▶ [INSTRUCTIONS FOR THE TASK] Only an exact repetition of the lines from the one that holds "该标准告诉我们有关决策者政策的一些信息。" to the end of the records is wanted.

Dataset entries
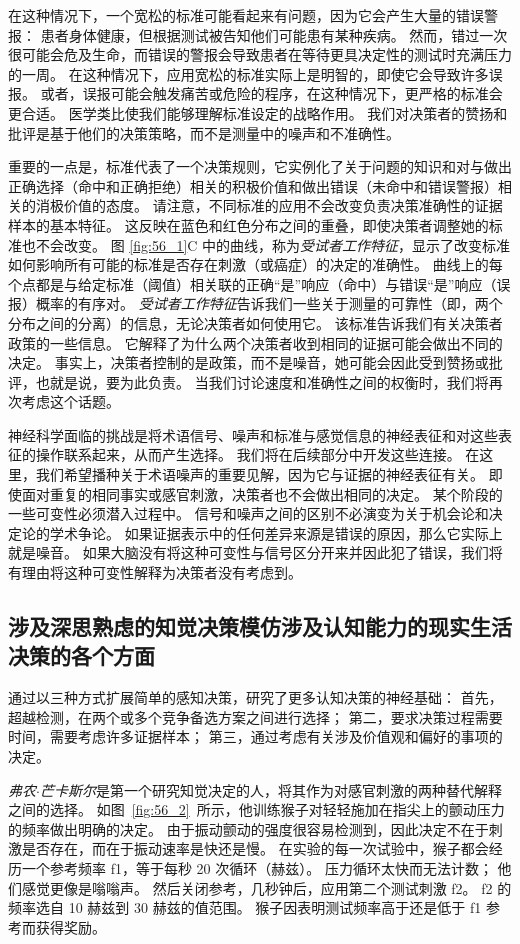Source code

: 在这种情况下，一个宽松的标准可能看起来有问题，因为它会产生大量的错误警报：
患者身体健康，但根据测试被告知他们可能患有某种疾病。
然而，错过一次很可能会危及生命，而错误的警报会导致患者在等待更具决定性的测试时充满压力的一周。
在这种情况下，应用宽松的标准实际上是明智的，即使它会导致许多误报。
或者，误报可能会触发痛苦或危险的程序，在这种情况下，更严格的标准会更合适。
医学类比使我们能够理解标准设定的战略作用。
我们对决策者的赞扬和批评是基于他们的决策策略，而不是测量中的噪声和不准确性。


重要的一点是，标准代表了一个决策规则，它实例化了关于问题的知识和对与做出正确选择（命中和正确拒绝）相关的积极价值和做出错误（未命中和错误警报）相关的消极价值的态度。
请注意，不同标准的应用不会改变负责决策准确性的证据样本的基本特征。
这反映在蓝色和红色分布之间的重叠，即使决策者调整她的标准也不会改变。
图 \ref{fig:56_1}C 中的曲线，称为\textit{受试者工作特征}，显示了改变标准如何影响所有可能的标准是否存在刺激（或癌症）的决定的准确性。
曲线上的每个点都是与给定标准（阈值）相关联的正确“是”响应（命中）与错误“是”响应（误报）概率的有序对。
\textit{受试者工作特征}告诉我们一些关于测量的可靠性（即，两个分布之间的分离）的信息，无论决策者如何使用它。
该标准告诉我们有关决策者政策的一些信息。
它解释了为什么两个决策者收到相同的证据可能会做出不同的决定。
事实上，决策者控制的是政策，而不是噪音，她可能会因此受到赞扬或批评，也就是说，要为此负责。
当我们讨论速度和准确性之间的权衡时，我们将再次考虑这个话题。


神经科学面临的挑战是将术语信号、噪声和标准与感觉信息的神经表征和对这些表征的操作联系起来，从而产生选择。
我们将在后续部分中开发这些连接。
在这里，我们希望播种关于术语噪声的重要见解，因为它与证据的神经表征有关。
即使面对重复的相同事实或感官刺激，决策者也不会做出相同的决定。
某个阶段的一些可变性必须潜入过程中。
信号和噪声之间的区别不必演变为关于机会论和决定论的学术争论。
如果证据表示中的任何差异来源是错误的原因，那么它实际上就是噪音。
如果大脑没有将这种可变性与信号区分开来并因此犯了错误，我们将有理由将这种可变性解释为决策者没有考虑到。


\subsection{涉及深思熟虑的知觉决策模仿涉及认知能力的现实生活决策的各个方面}

通过以三种方式扩展简单的感知决策，研究了更多认知决策的神经基础：
首先，超越检测，在两个或多个竞争备选方案之间进行选择；
第二，要求决策过程需要时间，需要考虑许多证据样本； 第三，通过考虑有关涉及价值观和偏好的事项的决定。


\textit{弗农$\cdot$芒卡斯尔}是第一个研究知觉决定的人，将其作为对感官刺激的两种替代解释之间的选择。
如图~\ref{fig:56_2}~所示，他训练猴子对轻轻施加在指尖上的颤动压力的频率做出明确的决定。
由于振动颤动的强度很容易检测到，因此决定不在于刺激是否存在，而在于振动速率是快还是慢。
在实验的每一次试验中，猴子都会经历一个参考频率 f1，等于每秒 20 次循环（赫兹）。
压力循环太快而无法计数； 他们感觉更像是嗡嗡声。
然后关闭参考，几秒钟后，应用第二个测试刺激 f2。
f2 的频率选自 10 赫兹到 30 赫兹的值范围。
猴子因表明测试频率高于还是低于 f1 参考而获得奖励。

▶ [EXERCISE RESULT]
该标准告诉我们有关决策者政策的一些信息。
它解释了为什么两个决策者收到相同的证据可能会做出不同的决定。
事实上，决策者控制的是政策，而不是噪音，她可能会因此受到赞扬或批评，也就是说，要为此负责。
当我们讨论速度和准确性之间的权衡时，我们将再次考虑这个话题。


神经科学面临的挑战是将术语信号、噪声和标准与感觉信息的神经表征和对这些表征的操作联系起来，从而产生选择。
我们将在后续部分中开发这些连接。
在这里，我们希望播种关于术语噪声的重要见解，因为它与证据的神经表征有关。
即使面对重复的相同事实或感官刺激，决策者也不会做出相同的决定。
某个阶段的一些可变性必须潜入过程中。
信号和噪声之间的区别不必演变为关于机会论和决定论的学术争论。
如果证据表示中的任何差异来源是错误的原因，那么它实际上就是噪音。
如果大脑没有将这种可变性与信号区分开来并因此犯了错误，我们将有理由将这种可变性解释为决策者没有考虑到。


\subsection{涉及深思熟虑的知觉决策模仿涉及认知能力的现实生活决策的各个方面}

通过以三种方式扩展简单的感知决策，研究了更多认知决策的神经基础：
首先，超越检测，在两个或多个竞争备选方案之间进行选择；
第二，要求决策过程需要时间，需要考虑许多证据样本； 第三，通过考虑有关涉及价值观和偏好的事项的决定。


\textit{弗农$\cdot$芒卡斯尔}是第一个研究知觉决定的人，将其作为对感官刺激的两种替代解释之间的选择。
如图~\ref{fig:56_2}~所示，他训练猴子对轻轻施加在指尖上的颤动压力的频率做出明确的决定。
由于振动颤动的强度很容易检测到，因此决定不在于刺激是否存在，而在于振动速率是快还是慢。
在实验的每一次试验中，猴子都会经历一个参考频率 f1，等于每秒 20 次循环（赫兹）。
压力循环太快而无法计数； 他们感觉更像是嗡嗡声。
然后关闭参考，几秒钟后，应用第二个测试刺激 f2。
f2 的频率选自 10 赫兹到 30 赫兹的值范围。
猴子因表明测试频率高于还是低于 f1 参考而获得奖励。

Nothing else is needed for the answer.